John Stossel: It's time for Trump to kill government funding for the arts
Next week, Donald Trump releases his new budget. It's expected to cut spending on things like the National Endowment for the Arts, the National Endowment for the Humanities and the Corporation for Public Broadcasting.
Good!
Government has no business funding art. When politicians decide which ideas deserve a boost, art is debased. When they use your money to shape the culture, they shape it in ways that make culture friendlier to government.
As The Federalist's Elizabeth Harrington points out, the National Endowment for the Arts doesn't give grants to sculpture honoring the Second Amendment or exhibitions on the benefits of traditional marriage. They fund a play about "lesbian activists who oppose gun ownership" and "art installations about climate change."

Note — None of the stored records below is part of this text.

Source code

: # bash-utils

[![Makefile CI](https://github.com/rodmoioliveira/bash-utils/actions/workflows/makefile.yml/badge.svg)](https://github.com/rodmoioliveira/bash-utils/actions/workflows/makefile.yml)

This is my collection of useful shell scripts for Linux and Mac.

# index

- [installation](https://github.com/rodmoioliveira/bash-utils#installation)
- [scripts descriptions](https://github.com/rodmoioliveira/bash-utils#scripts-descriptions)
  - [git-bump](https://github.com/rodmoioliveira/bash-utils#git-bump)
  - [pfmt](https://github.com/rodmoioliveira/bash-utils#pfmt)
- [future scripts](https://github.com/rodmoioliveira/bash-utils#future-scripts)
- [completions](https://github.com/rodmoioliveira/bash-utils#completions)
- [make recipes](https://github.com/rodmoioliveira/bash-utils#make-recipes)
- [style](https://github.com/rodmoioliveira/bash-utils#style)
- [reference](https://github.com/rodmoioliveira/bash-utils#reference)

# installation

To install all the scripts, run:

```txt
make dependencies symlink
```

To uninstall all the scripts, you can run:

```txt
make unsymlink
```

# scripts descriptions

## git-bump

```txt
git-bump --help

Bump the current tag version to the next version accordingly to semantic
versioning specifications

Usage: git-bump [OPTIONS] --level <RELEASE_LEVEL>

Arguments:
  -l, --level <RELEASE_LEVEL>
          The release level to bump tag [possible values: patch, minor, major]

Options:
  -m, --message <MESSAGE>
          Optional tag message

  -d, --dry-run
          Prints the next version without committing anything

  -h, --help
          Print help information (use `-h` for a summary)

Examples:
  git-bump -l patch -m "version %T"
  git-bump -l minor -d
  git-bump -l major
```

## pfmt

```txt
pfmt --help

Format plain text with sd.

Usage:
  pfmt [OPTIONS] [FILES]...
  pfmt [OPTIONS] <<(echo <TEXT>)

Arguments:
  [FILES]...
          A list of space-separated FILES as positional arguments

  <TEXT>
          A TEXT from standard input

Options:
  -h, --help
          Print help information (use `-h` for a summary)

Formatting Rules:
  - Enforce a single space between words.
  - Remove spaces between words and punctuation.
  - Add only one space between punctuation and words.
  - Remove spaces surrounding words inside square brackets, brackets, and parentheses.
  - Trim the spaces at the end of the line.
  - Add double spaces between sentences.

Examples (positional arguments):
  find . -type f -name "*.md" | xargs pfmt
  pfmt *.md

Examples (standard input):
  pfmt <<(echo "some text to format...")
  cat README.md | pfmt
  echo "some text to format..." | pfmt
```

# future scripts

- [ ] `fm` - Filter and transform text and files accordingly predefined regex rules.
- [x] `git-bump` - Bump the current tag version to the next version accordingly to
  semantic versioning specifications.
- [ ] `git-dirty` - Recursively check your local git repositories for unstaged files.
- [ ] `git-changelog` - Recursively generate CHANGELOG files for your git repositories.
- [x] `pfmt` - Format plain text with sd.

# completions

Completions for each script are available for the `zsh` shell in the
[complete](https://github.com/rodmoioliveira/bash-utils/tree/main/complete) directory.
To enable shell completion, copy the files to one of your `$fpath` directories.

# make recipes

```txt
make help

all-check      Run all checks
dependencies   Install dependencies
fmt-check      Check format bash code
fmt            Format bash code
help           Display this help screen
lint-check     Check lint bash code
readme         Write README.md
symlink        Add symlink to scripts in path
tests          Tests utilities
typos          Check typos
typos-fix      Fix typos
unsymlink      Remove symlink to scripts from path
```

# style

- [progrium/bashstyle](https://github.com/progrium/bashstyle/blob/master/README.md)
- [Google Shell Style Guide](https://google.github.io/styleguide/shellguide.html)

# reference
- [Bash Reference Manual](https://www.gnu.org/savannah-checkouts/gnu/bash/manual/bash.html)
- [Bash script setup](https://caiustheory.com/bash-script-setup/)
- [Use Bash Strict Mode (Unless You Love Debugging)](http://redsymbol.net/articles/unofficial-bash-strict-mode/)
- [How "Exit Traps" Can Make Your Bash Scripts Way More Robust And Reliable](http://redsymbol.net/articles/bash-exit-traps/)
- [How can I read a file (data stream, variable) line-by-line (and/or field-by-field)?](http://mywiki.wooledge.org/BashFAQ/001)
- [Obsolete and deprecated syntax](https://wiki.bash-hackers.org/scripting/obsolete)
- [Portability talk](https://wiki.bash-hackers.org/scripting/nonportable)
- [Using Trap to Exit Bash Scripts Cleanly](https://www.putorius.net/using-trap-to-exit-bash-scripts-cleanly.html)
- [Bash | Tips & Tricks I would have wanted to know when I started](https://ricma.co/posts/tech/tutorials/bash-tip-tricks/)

The grant-making establishment is proudly leftist. A Trump administration won't change that. During the George W. Bush years, lefty causes got funding, but I can't find any project with a conservative agenda.
It's not just the politics that are wrong. Government arts funding doesn't even go to the needy. Arts grants tend to go to people who got prior arts grants.
Some have friends on grant-making committees. Some went to the same schools as the people who pick what to subsidize. They know the right things to say on applications so they look "serious" enough to underwrite. They're good at writing applications. They're not necessarily good at art.
Defenders of public funding say their subsidies bring things like classical music to the poor. But the truth is that poor and middle-class people rarely go to hear classical music, even when subsidies make it cheap.
Subsidies pay for art rich people like. Like so many other programs, government arts funding is a way for the well-connected to reap benefits while pretending to help the common man.
The Trump-hating left is incensed at the idea that government might stop funding the arts.
USA Today reports that "arts groups" will "battle President Trump." A Washington, D.C., lobby says it will mobilize 300,000 "citizen activists."
We can count on the media to distort the issue.
We will lose some propaganda if government money goes, but we won't lose art.
We might lose things like performance artist Karen Finley covering herself in chocolate, but most artists will keep doing what they do because they love it -- and because sometimes other people love that work enough to pay for it voluntarily.
Let people pay for the art they really want instead of the art for which the government decides to make them pay.